* What to do
Using the word "logics" as the filter, copy each matching line from the records.

* Source material
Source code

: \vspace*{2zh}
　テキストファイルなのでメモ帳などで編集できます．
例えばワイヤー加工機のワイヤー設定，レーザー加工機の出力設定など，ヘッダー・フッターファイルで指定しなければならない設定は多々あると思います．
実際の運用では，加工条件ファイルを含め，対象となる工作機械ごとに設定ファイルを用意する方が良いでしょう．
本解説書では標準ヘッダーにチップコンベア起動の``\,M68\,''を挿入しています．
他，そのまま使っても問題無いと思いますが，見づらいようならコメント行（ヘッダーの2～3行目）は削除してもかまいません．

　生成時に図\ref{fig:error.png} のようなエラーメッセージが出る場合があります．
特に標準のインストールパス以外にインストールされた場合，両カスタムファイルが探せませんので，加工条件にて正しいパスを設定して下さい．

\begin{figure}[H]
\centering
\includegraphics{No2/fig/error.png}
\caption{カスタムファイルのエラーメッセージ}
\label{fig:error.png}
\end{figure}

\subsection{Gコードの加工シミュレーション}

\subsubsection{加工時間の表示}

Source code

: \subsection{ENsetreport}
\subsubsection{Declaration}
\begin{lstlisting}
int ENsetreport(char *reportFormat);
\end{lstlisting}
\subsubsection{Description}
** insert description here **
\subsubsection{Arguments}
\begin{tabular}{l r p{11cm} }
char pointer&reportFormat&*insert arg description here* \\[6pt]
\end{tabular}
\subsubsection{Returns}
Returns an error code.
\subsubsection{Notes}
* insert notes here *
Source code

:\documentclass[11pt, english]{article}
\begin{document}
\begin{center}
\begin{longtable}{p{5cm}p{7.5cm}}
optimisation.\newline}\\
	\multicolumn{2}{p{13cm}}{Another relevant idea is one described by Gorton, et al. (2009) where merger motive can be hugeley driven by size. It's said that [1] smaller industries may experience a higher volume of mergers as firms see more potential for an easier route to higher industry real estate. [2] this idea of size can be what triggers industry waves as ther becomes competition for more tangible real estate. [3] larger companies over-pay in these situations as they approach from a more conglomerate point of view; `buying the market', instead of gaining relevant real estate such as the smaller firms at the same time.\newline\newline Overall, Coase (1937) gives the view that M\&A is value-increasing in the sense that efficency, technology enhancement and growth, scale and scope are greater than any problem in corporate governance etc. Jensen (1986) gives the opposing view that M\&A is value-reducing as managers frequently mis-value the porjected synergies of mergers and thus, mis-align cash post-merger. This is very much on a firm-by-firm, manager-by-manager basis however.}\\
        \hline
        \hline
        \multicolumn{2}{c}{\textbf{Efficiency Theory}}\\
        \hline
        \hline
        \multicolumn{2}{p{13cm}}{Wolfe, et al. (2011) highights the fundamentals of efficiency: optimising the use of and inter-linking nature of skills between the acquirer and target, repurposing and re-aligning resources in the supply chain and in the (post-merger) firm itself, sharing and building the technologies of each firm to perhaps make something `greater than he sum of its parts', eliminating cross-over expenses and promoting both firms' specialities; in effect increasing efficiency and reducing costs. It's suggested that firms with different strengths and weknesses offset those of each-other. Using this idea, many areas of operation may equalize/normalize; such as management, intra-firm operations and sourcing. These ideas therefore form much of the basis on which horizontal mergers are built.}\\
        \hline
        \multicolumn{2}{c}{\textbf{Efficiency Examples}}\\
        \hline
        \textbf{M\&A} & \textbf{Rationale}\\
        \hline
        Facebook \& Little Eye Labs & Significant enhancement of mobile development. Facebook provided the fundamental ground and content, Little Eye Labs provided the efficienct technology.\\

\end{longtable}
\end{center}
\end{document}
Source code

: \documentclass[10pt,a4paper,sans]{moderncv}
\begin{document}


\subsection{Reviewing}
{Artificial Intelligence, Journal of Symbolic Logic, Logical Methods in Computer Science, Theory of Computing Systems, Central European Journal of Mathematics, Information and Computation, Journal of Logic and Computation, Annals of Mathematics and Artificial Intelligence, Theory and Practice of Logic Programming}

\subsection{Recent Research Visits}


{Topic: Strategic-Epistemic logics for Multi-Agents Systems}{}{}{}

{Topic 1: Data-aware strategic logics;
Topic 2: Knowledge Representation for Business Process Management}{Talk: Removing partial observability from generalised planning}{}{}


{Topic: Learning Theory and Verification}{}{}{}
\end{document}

--

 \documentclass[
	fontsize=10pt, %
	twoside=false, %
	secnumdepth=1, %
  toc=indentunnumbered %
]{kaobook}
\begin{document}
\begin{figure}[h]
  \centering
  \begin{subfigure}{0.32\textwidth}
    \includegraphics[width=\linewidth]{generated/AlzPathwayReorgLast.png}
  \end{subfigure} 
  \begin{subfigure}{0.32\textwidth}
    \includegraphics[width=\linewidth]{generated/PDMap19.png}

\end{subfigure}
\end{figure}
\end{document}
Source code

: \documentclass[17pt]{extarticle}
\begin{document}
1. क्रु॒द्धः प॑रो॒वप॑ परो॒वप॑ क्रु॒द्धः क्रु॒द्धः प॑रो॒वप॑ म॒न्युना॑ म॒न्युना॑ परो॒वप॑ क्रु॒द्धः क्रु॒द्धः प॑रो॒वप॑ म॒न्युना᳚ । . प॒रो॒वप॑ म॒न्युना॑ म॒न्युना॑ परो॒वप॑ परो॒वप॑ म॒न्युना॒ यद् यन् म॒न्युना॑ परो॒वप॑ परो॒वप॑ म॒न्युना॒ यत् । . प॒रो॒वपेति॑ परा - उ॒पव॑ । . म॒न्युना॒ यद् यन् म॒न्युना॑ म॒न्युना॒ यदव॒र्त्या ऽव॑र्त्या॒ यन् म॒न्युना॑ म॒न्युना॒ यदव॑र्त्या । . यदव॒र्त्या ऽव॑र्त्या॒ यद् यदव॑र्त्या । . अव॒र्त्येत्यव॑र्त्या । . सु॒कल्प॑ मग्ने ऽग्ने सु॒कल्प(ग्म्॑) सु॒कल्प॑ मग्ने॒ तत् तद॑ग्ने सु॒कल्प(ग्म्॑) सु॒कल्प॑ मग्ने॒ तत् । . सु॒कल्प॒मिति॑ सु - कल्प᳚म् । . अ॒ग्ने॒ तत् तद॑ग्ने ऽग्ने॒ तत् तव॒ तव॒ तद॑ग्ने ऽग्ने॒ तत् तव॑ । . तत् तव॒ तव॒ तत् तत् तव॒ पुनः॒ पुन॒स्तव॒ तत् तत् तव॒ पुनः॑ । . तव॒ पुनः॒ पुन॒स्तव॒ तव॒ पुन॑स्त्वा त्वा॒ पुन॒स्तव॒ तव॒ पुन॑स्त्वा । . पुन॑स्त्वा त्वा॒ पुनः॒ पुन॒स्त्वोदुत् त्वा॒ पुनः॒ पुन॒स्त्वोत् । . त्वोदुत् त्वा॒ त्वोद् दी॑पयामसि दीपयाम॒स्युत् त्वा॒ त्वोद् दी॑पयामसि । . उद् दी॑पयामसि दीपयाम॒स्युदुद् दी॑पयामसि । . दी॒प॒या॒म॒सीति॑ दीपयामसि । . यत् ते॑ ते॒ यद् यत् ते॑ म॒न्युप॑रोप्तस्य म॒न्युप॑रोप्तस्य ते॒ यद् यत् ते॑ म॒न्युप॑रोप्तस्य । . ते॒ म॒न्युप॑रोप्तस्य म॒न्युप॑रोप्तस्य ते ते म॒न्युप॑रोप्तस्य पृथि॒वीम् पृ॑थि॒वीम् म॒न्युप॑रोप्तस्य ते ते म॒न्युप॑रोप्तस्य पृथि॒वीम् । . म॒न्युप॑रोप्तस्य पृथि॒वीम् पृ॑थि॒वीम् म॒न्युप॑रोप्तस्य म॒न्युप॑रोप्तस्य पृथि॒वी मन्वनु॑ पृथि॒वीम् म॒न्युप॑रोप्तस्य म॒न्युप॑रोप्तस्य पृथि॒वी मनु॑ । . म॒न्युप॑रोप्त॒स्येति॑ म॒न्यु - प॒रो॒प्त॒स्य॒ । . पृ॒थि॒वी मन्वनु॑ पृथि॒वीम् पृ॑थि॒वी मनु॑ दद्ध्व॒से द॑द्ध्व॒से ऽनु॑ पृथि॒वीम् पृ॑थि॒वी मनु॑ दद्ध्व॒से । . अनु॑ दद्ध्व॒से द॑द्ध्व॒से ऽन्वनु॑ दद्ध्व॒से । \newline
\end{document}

* Answer for the task
{Topic: Strategic-Epistemic logics for Multi-Agents Systems}{}{}{}
{Topic 1: Data-aware strategic logics;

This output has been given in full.